**RECORDS FOR THIS TASK:**
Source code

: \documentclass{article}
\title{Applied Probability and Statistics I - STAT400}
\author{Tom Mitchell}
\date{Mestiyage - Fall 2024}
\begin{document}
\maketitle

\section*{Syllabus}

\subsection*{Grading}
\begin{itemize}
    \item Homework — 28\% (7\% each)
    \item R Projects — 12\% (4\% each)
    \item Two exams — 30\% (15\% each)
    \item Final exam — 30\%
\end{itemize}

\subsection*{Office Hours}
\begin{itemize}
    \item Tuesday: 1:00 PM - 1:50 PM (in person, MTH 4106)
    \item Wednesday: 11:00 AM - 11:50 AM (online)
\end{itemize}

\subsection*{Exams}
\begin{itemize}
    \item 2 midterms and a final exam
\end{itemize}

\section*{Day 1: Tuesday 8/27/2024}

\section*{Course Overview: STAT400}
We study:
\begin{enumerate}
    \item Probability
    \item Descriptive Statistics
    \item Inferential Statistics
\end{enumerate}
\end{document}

* * *

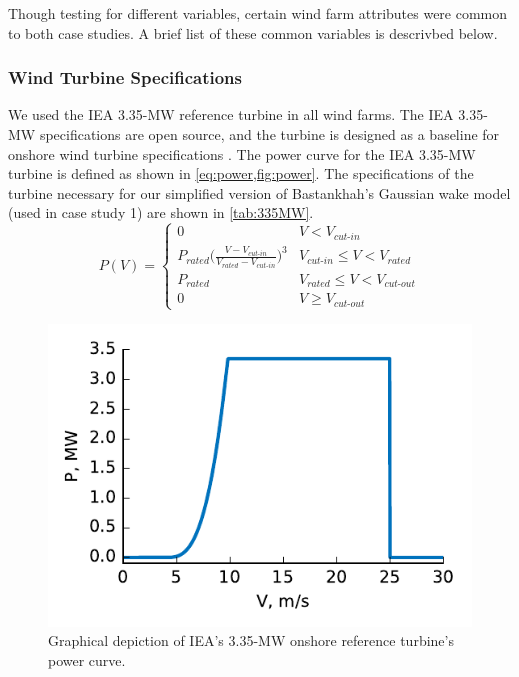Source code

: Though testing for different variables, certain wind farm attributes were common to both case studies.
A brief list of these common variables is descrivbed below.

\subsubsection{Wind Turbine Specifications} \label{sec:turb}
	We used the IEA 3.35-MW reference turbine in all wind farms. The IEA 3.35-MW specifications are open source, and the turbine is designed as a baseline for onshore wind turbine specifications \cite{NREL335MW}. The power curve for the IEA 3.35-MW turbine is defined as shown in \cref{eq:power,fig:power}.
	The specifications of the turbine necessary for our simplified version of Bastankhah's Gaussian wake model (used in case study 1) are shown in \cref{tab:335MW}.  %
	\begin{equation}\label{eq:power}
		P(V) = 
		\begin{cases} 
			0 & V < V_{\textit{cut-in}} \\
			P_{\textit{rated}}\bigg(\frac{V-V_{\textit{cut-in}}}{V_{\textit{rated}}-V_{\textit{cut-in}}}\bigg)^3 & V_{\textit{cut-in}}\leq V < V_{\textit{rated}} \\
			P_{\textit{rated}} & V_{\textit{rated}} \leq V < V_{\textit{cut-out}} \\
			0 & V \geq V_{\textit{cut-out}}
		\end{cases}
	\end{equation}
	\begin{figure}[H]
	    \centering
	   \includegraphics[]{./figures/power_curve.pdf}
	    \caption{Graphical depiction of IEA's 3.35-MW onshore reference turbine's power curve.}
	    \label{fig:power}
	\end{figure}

**TASK STATEMENT:** Return each line from the entries above that includes "onshore".

**EXERCISE SOLUTION:**
	We used the IEA 3.35-MW reference turbine in all wind farms. The IEA 3.35-MW specifications are open source, and the turbine is designed as a baseline for onshore wind turbine specifications \cite{NREL335MW}. The power curve for the IEA 3.35-MW turbine is defined as shown in \cref{eq:power,fig:power}.
	    \caption{Graphical depiction of IEA's 3.35-MW onshore reference turbine's power curve.}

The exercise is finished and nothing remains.